Q:相手は守備的に来ると思うが、点を取るためのディテールの修正は?
「向こうが守備的に来るというのは監督にインタビューしたのですか?(質問者が「いえ、してません」と答えると)どうして守備的に来ると分かるのですか?(「力関係として日本が主導権を握ることが予想されるからです」と再び応じる)政治的な力関係についての話ですか(笑)?政治経済は難しいです(笑)
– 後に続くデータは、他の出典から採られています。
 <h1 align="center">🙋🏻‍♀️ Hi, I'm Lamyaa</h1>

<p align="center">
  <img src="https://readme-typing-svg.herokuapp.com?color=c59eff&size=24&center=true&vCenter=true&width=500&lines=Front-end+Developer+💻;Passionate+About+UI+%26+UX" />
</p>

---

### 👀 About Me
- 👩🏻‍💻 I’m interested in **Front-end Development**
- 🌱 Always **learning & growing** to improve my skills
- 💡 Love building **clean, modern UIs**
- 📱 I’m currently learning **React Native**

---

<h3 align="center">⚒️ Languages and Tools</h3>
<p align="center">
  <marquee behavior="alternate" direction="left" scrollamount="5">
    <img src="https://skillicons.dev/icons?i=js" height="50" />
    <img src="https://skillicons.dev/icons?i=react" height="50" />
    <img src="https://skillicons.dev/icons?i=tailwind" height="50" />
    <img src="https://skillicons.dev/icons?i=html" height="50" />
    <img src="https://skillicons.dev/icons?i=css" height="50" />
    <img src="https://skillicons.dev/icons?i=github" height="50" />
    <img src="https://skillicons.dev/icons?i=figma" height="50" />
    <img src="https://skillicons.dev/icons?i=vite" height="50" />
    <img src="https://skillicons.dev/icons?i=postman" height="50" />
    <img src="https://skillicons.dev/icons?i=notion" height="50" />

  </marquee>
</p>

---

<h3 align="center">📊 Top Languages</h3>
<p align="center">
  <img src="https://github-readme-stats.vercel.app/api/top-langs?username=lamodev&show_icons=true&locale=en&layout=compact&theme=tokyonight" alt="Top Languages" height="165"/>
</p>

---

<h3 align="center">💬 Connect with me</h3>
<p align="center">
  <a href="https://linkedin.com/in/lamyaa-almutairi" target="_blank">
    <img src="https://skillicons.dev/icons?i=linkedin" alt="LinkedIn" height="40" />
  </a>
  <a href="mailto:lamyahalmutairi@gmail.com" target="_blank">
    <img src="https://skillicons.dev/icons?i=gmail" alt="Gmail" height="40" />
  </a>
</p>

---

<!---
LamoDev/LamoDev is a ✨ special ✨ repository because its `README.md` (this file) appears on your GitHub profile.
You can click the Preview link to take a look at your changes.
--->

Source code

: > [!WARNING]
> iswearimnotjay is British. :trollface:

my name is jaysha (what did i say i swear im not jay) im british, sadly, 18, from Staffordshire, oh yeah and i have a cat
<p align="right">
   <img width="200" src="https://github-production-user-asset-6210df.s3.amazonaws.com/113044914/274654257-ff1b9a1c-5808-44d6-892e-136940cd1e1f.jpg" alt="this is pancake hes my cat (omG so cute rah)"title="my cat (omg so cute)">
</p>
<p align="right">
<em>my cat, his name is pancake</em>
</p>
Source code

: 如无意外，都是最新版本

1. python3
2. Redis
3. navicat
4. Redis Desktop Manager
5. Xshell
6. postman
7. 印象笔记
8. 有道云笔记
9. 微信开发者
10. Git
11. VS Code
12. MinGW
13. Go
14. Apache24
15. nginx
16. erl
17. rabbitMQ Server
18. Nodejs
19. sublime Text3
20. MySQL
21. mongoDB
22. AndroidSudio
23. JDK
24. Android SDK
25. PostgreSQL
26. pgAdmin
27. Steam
サッカーのことで言えば、力関係は接近している。特にホームだから向こうが守備的に来るとは思っていない。イエメンがサウジアラビアとホームでやった時には大変オフェンシブで、結果はサウジアラビアが勝ったわけだが、イエメンがリスクを冒して攻め、サウジアラビアがカウンターで得点を奪った。内容的にはイエメンが攻めていた。だから新潟での試合と違って、彼らも力を発揮しようと狙ってくると思う。もちろん、日本と試合をするわけだから、こちらの出方にも関わってくる。どういう戦い方になるかを想定して、どんなことにも対応できるように準備をしている。日本選手は幸いにしてクレバーな選手を連れてきたので、多分できることだろうと思っている。ご覧のようにピッチ状態がよくないので、利益を得るチーム、あるいは不利益の出るチームが出ると思う。つまり、運によって左右される確率が高いのではないか。現在のサッカーはダイレクトプレーや速いプレーが主流となっているが、こういうピッチではそれが通用しない。少なくとも日本の方がハンディキャップがあると言える。彼らはホームであり慣れている。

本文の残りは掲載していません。